President Obama on Sunday signed a new Executive Order freezing all Government of Iran (GOI) and Central Bank of Iran (CBI) assets that come under the jurisdiction of the United States or under the control of U.S. persons as defined in the Executive Order. This decision arises from the National Defense Authorization Act of 2011, which in part seeks to castigate Iran for its nuclear enrichment activities.
How does it work?
Effectively what this Executive Order mandates is the blocking of any “property and interests in property” belonging to any Iranian financial institution or the Government of Iran that comes through the United States or in the possession of any U.S. person (defined therein). “Blocking” essentially means that the property cannot be dealt in, sold, transferred, liquidated, etc.
Does this mean Iranian-Americans can no longer send and receive remittances to or from Iran?
No. Note the General License B in the language of the Executive Order, which enables the processing by U.S. depository institutions of non-commercial family remittances. This is critical, as otherwise even authorized remittances could be blocked. Therefore, transfers such as family gifts, inheritances, and living expenses between the two countries are still permitted, provided you make sure there is no Specially Designated National (i.e., an OFAC sanctioned entity) involved in the transfer, and that the funds clear through a third country, non-Iranian, non-U.S., non sanctioned bank. This is a critical carveout that would otherwise cause the Executive Order to block even family and personal transfers that had previously been allowed. Note, however, U.S. persons still need a specific license from OFAC to liquidate property in Iran, transfer commercial income collected in Iran (such as rental income from personal property there, etc.).

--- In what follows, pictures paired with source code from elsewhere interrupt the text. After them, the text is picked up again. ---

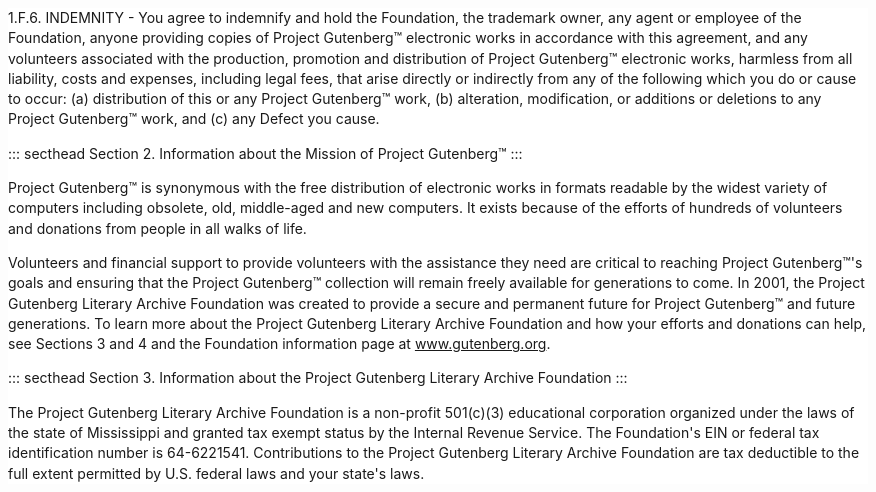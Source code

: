 <div>

1.F.6. INDEMNITY - You agree to indemnify and hold the Foundation, the
trademark owner, any agent or employee of the Foundation, anyone
providing copies of Project Gutenberg™ electronic works in accordance
with this agreement, and any volunteers associated with the production,
promotion and distribution of Project Gutenberg™ electronic works,
harmless from all liability, costs and expenses, including legal fees,
that arise directly or indirectly from any of the following which you do
or cause to occur: (a) distribution of this or any Project Gutenberg™
work, (b) alteration, modification, or additions or deletions to any
Project Gutenberg™ work, and (c) any Defect you cause.

</div>

::: secthead
Section 2. Information about the Mission of Project Gutenberg™
:::

<div>

Project Gutenberg™ is synonymous with the free distribution of
electronic works in formats readable by the widest variety of computers
including obsolete, old, middle-aged and new computers. It exists
because of the efforts of hundreds of volunteers and donations from
people in all walks of life.

</div>

<div>

Volunteers and financial support to provide volunteers with the
assistance they need are critical to reaching Project Gutenberg™'s goals
and ensuring that the Project Gutenberg™ collection will remain freely
available for generations to come. In 2001, the Project Gutenberg
Literary Archive Foundation was created to provide a secure and
permanent future for Project Gutenberg™ and future generations. To learn
more about the Project Gutenberg Literary Archive Foundation and how
your efforts and donations can help, see Sections 3 and 4 and the
Foundation information page at www.gutenberg.org.

</div>

::: secthead
Section 3. Information about the Project Gutenberg Literary Archive
Foundation
:::

<div>

The Project Gutenberg Literary Archive Foundation is a non-profit
501(c)(3) educational corporation organized under the laws of the state
of Mississippi and granted tax exempt status by the Internal Revenue
Service. The Foundation's EIN or federal tax identification number is
64-6221541. Contributions to the Project Gutenberg Literary Archive
Foundation are tax deductible to the full extent permitted by U.S.
federal laws and your state's laws.
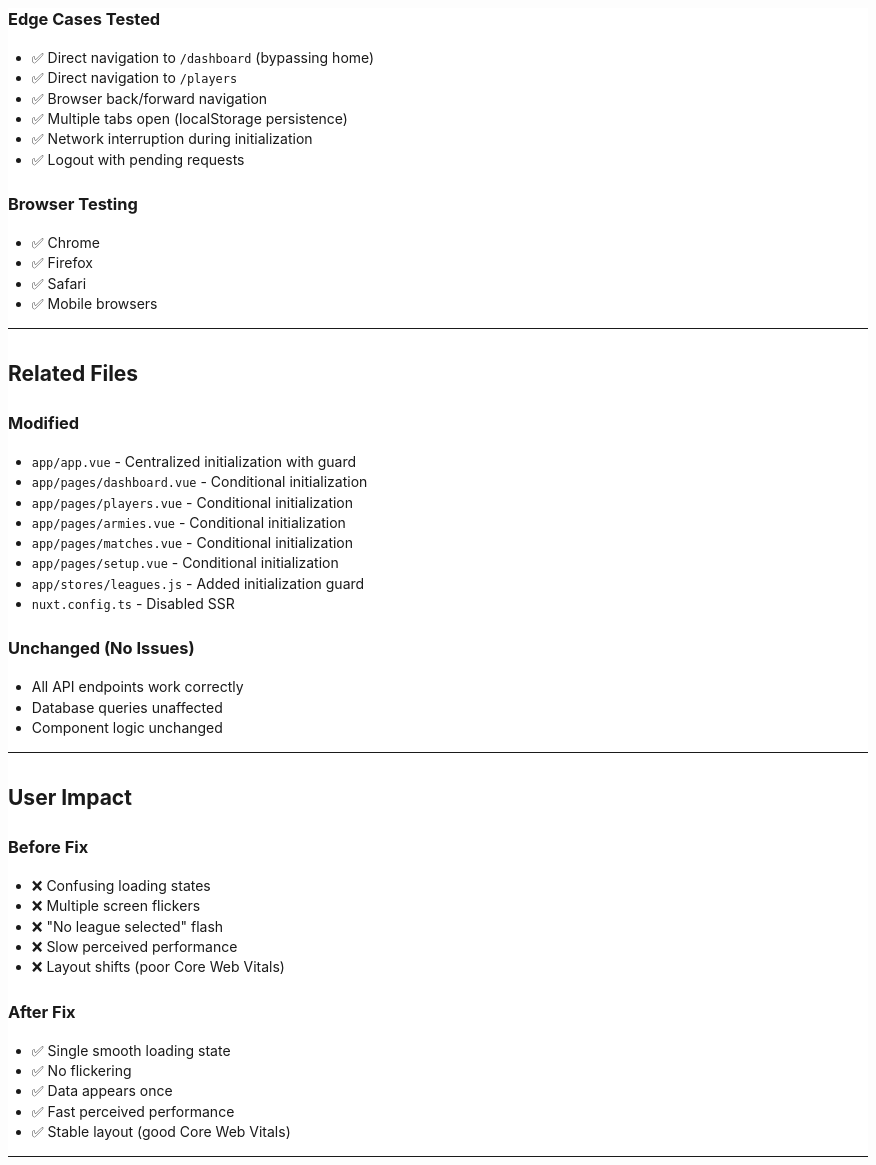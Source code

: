 ### Edge Cases Tested
- ✅ Direct navigation to `/dashboard` (bypassing home)
- ✅ Direct navigation to `/players` 
- ✅ Browser back/forward navigation
- ✅ Multiple tabs open (localStorage persistence)
- ✅ Network interruption during initialization
- ✅ Logout with pending requests

### Browser Testing
- ✅ Chrome
- ✅ Firefox
- ✅ Safari
- ✅ Mobile browsers

---

## Related Files

### Modified
- `app/app.vue` - Centralized initialization with guard
- `app/pages/dashboard.vue` - Conditional initialization
- `app/pages/players.vue` - Conditional initialization
- `app/pages/armies.vue` - Conditional initialization
- `app/pages/matches.vue` - Conditional initialization
- `app/pages/setup.vue` - Conditional initialization
- `app/stores/leagues.js` - Added initialization guard
- `nuxt.config.ts` - Disabled SSR

### Unchanged (No Issues)
- All API endpoints work correctly
- Database queries unaffected
- Component logic unchanged

---

## User Impact

### Before Fix
- ❌ Confusing loading states
- ❌ Multiple screen flickers
- ❌ "No league selected" flash
- ❌ Slow perceived performance
- ❌ Layout shifts (poor Core Web Vitals)

### After Fix
- ✅ Single smooth loading state
- ✅ No flickering
- ✅ Data appears once
- ✅ Fast perceived performance
- ✅ Stable layout (good Core Web Vitals)

---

On a related note, it appears that OFAC is stepping up enforcement activities – examining even money transfers outside the formal banking system. Such transactions are of particular interest to most industrialized economies as they fight to combat money laundering. It is increasingly crucial that Iran-related transfers be done not only legally but in a best-practices matter, including the use of suitable documentation aimed at preventing unnecessary funds rejections by the U.S. bank.